My wonderful wife agreed that dinner could easily be delayed a few hours as we were "only having salad". (Having seen the masses of green stuff now thrusting its way up in the raised beds, I suspect we will be having a lot of salads this summer.) So before she could change her mind I left her to her planting, hitched up the Laser trailer to the car, and went off for a blast on the Sakonnet River.

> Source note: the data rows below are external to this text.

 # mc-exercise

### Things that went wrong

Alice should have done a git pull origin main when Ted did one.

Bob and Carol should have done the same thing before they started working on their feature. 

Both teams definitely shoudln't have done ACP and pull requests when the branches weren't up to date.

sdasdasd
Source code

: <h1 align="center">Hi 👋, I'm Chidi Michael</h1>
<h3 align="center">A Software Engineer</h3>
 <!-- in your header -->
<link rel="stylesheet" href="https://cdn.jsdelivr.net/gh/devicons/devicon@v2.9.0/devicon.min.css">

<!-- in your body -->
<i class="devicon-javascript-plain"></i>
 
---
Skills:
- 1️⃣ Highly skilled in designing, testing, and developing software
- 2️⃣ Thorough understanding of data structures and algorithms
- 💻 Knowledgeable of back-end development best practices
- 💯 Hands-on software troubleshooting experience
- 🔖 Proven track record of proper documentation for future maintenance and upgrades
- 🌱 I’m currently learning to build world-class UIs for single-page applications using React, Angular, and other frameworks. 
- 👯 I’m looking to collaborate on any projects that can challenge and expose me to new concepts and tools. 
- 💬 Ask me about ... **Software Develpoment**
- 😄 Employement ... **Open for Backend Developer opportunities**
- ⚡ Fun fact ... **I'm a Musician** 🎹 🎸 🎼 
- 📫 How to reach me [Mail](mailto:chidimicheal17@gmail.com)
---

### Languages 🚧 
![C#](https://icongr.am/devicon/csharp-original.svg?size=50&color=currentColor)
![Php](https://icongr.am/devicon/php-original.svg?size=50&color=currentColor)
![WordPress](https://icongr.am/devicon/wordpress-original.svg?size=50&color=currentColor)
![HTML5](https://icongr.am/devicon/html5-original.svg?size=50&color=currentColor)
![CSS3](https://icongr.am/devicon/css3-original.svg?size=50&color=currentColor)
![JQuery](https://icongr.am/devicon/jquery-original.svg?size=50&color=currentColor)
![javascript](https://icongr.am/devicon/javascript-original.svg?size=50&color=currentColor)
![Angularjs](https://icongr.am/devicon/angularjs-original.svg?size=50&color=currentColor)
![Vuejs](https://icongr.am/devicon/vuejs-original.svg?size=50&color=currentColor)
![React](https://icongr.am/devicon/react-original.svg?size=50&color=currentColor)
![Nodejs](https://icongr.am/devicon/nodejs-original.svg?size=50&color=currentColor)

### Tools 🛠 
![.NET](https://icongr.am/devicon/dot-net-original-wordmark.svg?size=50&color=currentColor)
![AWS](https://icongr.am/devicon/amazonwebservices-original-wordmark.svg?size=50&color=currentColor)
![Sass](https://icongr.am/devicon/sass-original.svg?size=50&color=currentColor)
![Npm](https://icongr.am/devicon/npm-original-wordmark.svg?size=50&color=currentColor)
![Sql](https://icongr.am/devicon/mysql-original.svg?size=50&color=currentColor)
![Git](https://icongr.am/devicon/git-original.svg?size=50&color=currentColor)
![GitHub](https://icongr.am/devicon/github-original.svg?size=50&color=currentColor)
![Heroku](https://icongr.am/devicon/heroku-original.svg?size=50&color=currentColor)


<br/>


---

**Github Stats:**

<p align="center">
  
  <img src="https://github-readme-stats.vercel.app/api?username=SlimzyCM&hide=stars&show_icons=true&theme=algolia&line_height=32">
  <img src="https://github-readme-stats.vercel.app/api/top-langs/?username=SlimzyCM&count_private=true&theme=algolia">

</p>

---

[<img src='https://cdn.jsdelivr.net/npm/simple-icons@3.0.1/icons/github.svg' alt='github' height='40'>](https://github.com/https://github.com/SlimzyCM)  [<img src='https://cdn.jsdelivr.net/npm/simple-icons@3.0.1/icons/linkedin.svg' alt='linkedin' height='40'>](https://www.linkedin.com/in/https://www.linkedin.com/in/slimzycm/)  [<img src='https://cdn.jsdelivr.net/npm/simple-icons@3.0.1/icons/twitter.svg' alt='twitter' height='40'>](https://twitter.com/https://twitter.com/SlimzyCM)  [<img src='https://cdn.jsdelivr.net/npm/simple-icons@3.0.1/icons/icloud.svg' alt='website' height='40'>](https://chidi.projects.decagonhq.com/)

It was a warm sunny evening. It was a good sail. What else can I tell you? Did you think this blog was about sailing?


Mondale said...

Getting back to days of yore, I often used to nip out of work early(ish) of a summer's afternoon and swoop over to my unemployed friend's house, garb a sarnie and a crew(aforementioned unemployed bloke who cunningly doubled up as my former bosses' son) and do a couple of stretches of Hickling in the Wayfarer. Stolen pleasures. Nice!

Carol Anne said...

Up at Five O'Clock Somewhere, we have a situation similar to what I've read is standard for New England -- lots of rocks, and every winter, the frost heave causes more rocks to come to the surface, like plants coming up in the spring.

Now, we do have an unusual circumstance in that, to create a level place upon which to put the house, we had to bring in a lot of dirt. And that dirt happens to have been excellent, black, rich valley-bottom topsoil. And we have built retaining walls to hold that excellent topsoil in place, and the structure of the retaining walls has resulted in some nifty terraces.

So far, our most successful plantings have been daffodils and alfalfa (which we didn't actually plant, but which came along with the topsoil, and which the local deer really love). Our neighbors have been successful with hollyhocks, which seem to love harsh conditions, and with native food crops such as beans and squash.